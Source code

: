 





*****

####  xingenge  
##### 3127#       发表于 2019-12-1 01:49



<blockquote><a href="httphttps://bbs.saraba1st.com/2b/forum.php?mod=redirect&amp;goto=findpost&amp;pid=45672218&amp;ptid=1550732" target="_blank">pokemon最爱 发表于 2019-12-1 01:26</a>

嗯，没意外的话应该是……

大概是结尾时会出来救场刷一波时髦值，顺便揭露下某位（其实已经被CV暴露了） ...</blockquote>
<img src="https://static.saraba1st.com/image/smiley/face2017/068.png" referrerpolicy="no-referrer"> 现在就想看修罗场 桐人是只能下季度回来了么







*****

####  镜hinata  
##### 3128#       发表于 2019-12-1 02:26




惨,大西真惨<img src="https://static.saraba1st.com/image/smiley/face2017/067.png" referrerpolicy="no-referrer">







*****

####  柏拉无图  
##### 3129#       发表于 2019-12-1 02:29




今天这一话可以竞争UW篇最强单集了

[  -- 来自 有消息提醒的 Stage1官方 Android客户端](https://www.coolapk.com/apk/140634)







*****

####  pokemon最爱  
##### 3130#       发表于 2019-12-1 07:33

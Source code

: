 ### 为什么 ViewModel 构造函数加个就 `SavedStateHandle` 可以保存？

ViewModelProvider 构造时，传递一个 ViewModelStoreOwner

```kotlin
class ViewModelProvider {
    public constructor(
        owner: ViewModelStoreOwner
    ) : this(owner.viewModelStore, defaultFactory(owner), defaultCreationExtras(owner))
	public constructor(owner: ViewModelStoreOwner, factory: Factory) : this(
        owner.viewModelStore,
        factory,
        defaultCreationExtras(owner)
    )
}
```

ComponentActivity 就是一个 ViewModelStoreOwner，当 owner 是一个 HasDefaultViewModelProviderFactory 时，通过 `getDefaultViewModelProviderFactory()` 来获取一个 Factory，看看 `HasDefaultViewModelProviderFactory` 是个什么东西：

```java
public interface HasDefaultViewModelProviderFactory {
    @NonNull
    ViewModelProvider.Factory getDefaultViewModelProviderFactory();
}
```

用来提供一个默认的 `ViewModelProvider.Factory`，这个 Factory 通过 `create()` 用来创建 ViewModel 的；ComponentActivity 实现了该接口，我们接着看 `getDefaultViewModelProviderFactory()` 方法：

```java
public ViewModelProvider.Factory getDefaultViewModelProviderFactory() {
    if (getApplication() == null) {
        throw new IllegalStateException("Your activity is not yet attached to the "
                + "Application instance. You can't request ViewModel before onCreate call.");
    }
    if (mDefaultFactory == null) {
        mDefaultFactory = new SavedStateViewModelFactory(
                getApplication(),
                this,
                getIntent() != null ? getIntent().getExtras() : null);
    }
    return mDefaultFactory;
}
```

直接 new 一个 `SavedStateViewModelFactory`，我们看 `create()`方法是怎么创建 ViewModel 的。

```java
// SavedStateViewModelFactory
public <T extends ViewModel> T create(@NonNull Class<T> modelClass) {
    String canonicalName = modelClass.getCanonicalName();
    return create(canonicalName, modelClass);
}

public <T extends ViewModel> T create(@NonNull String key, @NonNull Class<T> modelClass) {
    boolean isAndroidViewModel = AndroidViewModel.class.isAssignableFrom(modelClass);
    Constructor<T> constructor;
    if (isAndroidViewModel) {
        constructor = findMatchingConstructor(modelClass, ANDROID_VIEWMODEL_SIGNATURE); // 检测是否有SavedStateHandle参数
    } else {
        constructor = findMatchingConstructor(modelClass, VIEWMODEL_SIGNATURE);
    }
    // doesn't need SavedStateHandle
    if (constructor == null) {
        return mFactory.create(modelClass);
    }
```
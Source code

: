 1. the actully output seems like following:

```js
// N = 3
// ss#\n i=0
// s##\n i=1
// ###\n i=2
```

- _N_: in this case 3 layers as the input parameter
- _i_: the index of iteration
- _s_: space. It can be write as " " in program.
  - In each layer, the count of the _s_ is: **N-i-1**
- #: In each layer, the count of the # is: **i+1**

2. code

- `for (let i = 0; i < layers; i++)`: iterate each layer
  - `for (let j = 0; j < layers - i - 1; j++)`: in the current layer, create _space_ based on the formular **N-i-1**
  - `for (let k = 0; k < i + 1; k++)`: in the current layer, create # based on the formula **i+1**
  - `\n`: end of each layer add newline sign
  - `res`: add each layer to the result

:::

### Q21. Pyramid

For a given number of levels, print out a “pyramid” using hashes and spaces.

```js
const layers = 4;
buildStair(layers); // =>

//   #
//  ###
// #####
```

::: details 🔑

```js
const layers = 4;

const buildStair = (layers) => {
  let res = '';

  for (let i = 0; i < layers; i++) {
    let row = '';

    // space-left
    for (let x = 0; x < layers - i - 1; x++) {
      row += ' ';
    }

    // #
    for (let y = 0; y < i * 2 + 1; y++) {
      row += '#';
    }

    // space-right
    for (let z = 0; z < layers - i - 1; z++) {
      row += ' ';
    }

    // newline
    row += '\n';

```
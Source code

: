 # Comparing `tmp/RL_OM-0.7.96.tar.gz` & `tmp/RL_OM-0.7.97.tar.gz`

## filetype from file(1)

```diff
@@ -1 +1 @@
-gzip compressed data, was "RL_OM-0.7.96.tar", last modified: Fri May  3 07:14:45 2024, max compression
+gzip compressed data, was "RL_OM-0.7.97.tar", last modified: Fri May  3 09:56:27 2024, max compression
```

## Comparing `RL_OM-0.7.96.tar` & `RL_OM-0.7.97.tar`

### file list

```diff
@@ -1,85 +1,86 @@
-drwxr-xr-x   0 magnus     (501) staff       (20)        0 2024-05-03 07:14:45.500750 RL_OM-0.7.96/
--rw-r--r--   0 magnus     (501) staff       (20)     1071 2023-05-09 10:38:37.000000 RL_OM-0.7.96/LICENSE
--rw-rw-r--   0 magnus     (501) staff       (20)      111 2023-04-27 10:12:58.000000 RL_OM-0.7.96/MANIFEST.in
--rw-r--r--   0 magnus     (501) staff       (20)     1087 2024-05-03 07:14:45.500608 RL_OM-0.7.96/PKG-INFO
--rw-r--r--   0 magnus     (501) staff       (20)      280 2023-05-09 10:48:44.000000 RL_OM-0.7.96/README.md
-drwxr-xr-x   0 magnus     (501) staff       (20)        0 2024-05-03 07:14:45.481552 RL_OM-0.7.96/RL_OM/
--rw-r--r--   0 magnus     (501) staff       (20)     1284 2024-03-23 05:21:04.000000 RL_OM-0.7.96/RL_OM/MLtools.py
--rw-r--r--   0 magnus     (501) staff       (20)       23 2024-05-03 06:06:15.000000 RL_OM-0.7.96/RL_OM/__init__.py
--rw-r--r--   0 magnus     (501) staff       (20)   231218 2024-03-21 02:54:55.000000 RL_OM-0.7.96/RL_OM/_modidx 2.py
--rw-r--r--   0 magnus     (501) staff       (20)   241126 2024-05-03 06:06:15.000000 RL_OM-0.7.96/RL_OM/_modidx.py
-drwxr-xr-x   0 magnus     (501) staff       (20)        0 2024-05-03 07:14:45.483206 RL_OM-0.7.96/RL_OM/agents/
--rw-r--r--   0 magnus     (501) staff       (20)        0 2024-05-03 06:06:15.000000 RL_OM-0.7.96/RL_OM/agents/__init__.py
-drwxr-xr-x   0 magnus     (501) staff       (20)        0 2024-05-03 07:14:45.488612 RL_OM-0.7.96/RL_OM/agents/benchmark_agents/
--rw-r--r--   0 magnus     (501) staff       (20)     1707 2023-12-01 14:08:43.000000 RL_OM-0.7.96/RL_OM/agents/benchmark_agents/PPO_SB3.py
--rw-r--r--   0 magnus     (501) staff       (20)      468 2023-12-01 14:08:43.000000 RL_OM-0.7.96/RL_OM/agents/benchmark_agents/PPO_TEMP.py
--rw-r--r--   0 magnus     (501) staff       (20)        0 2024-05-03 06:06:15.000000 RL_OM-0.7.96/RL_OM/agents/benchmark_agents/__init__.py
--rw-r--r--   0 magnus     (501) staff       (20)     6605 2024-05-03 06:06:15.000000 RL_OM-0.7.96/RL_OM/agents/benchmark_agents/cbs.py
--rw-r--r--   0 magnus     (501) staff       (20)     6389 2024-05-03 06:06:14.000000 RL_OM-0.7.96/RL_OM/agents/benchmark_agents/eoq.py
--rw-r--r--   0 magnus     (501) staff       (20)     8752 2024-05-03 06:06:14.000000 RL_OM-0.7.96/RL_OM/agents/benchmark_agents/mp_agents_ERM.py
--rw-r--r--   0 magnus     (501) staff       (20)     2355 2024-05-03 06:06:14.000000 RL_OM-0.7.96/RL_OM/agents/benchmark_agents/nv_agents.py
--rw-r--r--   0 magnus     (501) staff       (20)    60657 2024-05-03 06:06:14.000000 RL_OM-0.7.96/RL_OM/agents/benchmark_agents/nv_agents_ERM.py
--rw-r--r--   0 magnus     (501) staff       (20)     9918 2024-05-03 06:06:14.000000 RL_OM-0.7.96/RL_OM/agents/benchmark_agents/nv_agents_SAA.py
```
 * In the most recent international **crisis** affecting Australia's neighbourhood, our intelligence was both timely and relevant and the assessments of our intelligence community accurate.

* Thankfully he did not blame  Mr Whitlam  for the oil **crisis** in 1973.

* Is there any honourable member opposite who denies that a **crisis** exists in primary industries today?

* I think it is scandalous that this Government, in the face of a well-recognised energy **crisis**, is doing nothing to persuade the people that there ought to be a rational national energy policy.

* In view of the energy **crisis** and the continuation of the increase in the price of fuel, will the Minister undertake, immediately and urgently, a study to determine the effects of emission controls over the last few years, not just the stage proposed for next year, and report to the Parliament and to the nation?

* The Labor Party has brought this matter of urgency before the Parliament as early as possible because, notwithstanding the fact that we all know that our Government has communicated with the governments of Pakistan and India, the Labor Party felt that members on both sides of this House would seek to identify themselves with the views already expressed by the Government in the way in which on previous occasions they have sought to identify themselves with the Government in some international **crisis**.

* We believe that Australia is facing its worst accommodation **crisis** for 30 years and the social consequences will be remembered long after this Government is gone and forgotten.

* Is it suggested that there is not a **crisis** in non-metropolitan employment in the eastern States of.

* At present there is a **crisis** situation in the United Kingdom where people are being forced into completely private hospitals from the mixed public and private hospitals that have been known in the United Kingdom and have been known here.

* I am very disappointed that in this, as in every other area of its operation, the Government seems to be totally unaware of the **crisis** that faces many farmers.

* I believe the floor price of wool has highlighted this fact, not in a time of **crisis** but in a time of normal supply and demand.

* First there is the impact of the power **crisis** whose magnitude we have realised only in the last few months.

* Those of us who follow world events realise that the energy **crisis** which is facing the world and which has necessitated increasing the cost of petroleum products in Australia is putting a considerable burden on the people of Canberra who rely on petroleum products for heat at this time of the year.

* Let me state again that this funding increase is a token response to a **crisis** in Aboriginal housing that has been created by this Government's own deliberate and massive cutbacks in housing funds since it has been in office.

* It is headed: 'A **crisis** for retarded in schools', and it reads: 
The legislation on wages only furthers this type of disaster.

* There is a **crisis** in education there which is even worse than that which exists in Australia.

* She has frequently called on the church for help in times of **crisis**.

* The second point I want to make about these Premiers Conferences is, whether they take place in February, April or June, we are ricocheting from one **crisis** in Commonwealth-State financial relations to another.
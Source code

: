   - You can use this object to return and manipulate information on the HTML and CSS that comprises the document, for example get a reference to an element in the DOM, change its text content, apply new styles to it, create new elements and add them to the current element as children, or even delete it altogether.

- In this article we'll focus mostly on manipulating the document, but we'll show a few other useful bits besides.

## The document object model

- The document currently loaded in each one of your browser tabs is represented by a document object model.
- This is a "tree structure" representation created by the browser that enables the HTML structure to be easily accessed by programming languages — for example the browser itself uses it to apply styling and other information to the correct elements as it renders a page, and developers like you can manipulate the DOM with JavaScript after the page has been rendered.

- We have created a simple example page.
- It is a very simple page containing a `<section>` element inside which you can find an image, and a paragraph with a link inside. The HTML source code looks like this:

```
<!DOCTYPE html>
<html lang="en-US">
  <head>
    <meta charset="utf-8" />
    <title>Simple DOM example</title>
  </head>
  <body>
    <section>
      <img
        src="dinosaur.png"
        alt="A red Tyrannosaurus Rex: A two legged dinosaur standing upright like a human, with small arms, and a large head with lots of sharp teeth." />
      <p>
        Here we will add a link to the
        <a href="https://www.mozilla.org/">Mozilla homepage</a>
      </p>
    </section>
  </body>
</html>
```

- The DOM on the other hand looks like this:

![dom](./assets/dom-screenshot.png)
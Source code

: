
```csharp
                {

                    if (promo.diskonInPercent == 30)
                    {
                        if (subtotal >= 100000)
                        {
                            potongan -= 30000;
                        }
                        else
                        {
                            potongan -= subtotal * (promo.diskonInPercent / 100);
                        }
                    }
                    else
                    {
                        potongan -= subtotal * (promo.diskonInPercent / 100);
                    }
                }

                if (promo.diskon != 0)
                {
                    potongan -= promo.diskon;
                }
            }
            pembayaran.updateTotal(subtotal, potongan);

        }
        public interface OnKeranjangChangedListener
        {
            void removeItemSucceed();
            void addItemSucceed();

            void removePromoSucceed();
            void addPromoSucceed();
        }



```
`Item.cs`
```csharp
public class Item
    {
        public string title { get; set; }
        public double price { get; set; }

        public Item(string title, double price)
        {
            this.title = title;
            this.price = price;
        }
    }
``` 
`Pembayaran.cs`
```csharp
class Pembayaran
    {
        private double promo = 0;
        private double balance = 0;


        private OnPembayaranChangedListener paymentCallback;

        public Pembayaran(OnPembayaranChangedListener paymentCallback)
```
______
### Exercise objective
Go line by line through the records and copy those that contain the word "compressed".

### Solution below
-gzip compressed data, was "RL_OM-0.7.96.tar", last modified: Fri May  3 07:14:45 2024, max compression
+gzip compressed data, was "RL_OM-0.7.97.tar", last modified: Fri May  3 09:56:27 2024, max compression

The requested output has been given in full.